= What you are asked to do =
In the data that follows, find the line with "instruction type is supposed to have."; transcribe it, every later line up to the one with "through the parser.", and that line as well, exactly and with no others.

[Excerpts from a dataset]
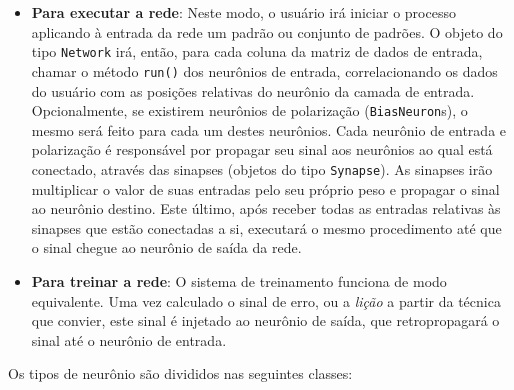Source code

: \begin{itemize}
\item \textbf{Para executar a rede}: Neste modo, o usuário irá iniciar o
processo aplicando à entrada da rede um padrão ou conjunto de padrões. O
objeto do tipo \texttt{Network} irá, então, para cada coluna da matriz de dados
de entrada, chamar o método \texttt{run()} dos neurônios de entrada,
correlacionando os dados do usuário com as posições relativas do neurônio da
camada de entrada. Opcionalmente, se existirem neurônios de polarização
(\texttt{BiasNeuron}s), o mesmo será feito para cada um destes neurônios. Cada
neurônio de entrada e polarização é responsável por propagar seu sinal aos
neurônios ao qual está conectado, através das sinapses (objetos do tipo
\texttt{Synapse}). As sinapses irão multiplicar o valor de suas entradas pelo
seu próprio peso e propagar o sinal ao neurônio destino. Este último, após
receber todas as entradas relativas às sinapses que estão conectadas a si,
executará o mesmo procedimento até que o sinal chegue ao neurônio de saída da
rede.

\item \textbf{Para treinar a rede}: O sistema de treinamento funciona de 
modo equivalente. Uma vez calculado o sinal de erro, ou a \textit{lição} a
partir da técnica que convier, este sinal é injetado ao neurônio de saída, que
retropropagará o sinal até o neurônio de entrada.
\end{itemize}

Os tipos de neurônio são divididos nas seguintes classes:

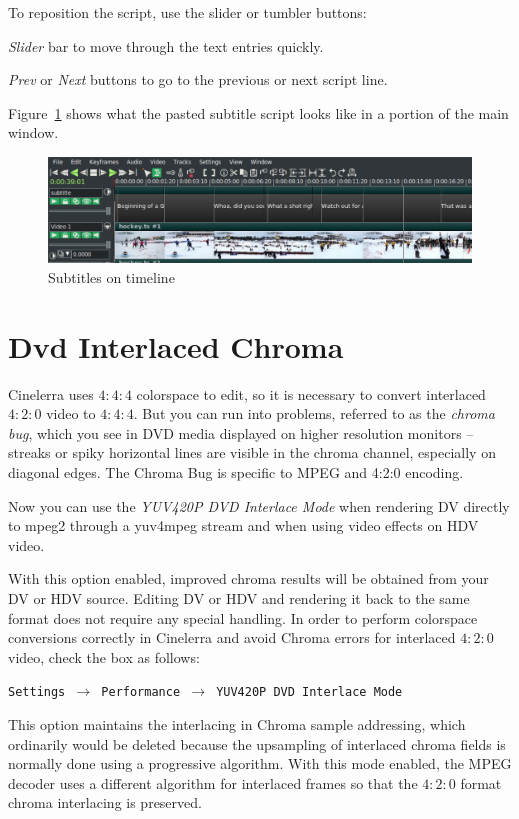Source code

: \noindent To reposition the script, use the slider or tumbler buttons:

\textit{Slider} bar to move through the text entries quickly.

\textit{Prev} or \textit{Next} buttons to go to the previous or next script line.

\noindent Figure~\ref{fig:subtitle02} shows what the pasted subtitle script looks like in a portion of the main window.

\begin{figure}[htpb]
    \centering
    \includegraphics[width=0.9\linewidth]{images/subtitle02.png}
    \caption{Subtitles on timeline}
    \label{fig:subtitle02}
\end{figure}

\section{Dvd Interlaced Chroma}%
\label{sec:dvd_interlaced_chroma}

Cinelerra uses $4:4:4$ colorspace to edit, so it is necessary to convert interlaced $4:2:0$ video to $4:4:4$.
But you can run into problems, referred to as the \textit{chroma bug}, which you see in DVD media displayed on higher resolution monitors -- streaks or spiky horizontal lines are visible in the chroma channel, especially on diagonal edges. The Chroma Bug is specific to MPEG and 4:2:0 encoding.

Now you can use the \textit{YUV420P DVD Interlace Mode} when rendering DV directly to mpeg2 through a yuv4mpeg stream and when using video effects on HDV video.

With this option enabled, improved chroma results will be obtained from your DV or HDV source.
Editing DV or HDV and rendering it back to the same format does not require any special handling.
In order to perform colorspace conversions correctly in Cinelerra and avoid Chroma errors for interlaced $4:2:0$ video, check the box as follows:

\texttt{Settings $\rightarrow$ Performance $\rightarrow$ YUV420P DVD Interlace Mode}

This option maintains the interlacing in Chroma sample addressing, which ordinarily would be deleted
because the upsampling of interlaced chroma fields is normally done using a progressive algorithm.
With this mode enabled, the MPEG decoder uses a different algorithm for interlaced frames so that the
$4:2:0$ format chroma interlacing is preserved.

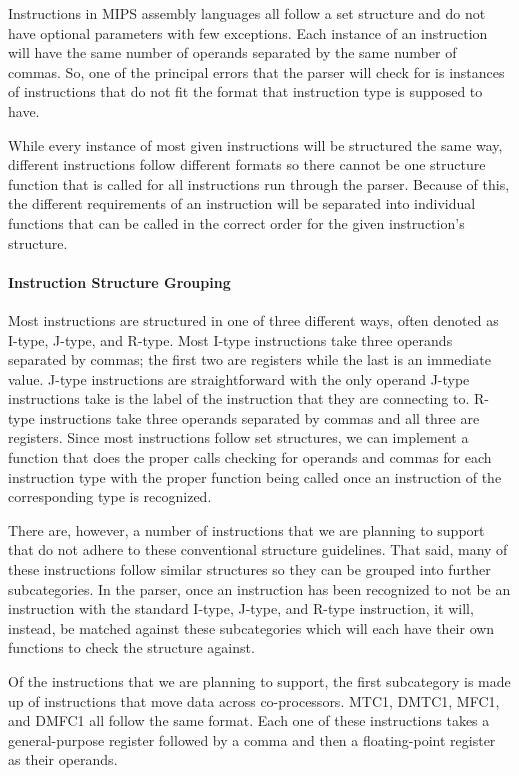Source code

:\documentclass[parskip=half, fontsize=12pt]{scrartcl}
\begin{document}
Instructions in MIPS assembly languages all follow a set structure and
do not have optional parameters with few exceptions. Each instance of an
instruction will have the same number of operands separated by the same
number of commas. So, one of the principal errors that the parser will
check for is instances of instructions that do not fit the format that
instruction type is supposed to have.

While every instance of most given instructions will be structured the
same way, different instructions follow different formats so there
cannot be one structure function that is called for all instructions run
through the parser. Because of this, the different requirements of an
instruction will be separated into individual functions that can be
called in the correct order for the given instruction's structure.

\paragraph{Instruction Structure Grouping}

Most instructions are structured in one of three different ways, often
denoted as I-type, J-type, and R-type. Most I-type instructions take
three operands separated by commas; the first two are registers while
the last is an immediate value. J-type instructions are straightforward
with the only operand J-type instructions take is the label of the
instruction that they are connecting to. R-type instructions take three
operands separated by commas and all three are registers. Since most
instructions follow set structures, we can implement a function that
does the proper calls checking for operands and commas for each
instruction type with the proper function being called once an
instruction of the corresponding type is recognized.

There are, however, a number of instructions that we are planning to
support that do not adhere to these conventional structure guidelines.
That said, many of these instructions follow similar structures so they
can be grouped into further subcategories. In the parser, once an
instruction has been recognized to not be an instruction with the
standard I-type, J-type, and R-type instruction, it will, instead, be
matched against these subcategories which will each have their own
functions to check the structure against.

Of the instructions that we are planning to support, the first
subcategory is made up of instructions that move data across
co-processors. MTC1, DMTC1, MFC1, and DMFC1 all follow the same format.
Each one of these instructions takes a general-purpose register followed
by a comma and then a floating-point register as their operands.
\end{document}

= Exercise response =
instruction type is supposed to have.

While every instance of most given instructions will be structured the
same way, different instructions follow different formats so there
cannot be one structure function that is called for all instructions run
through the parser. Because of this, the different requirements of an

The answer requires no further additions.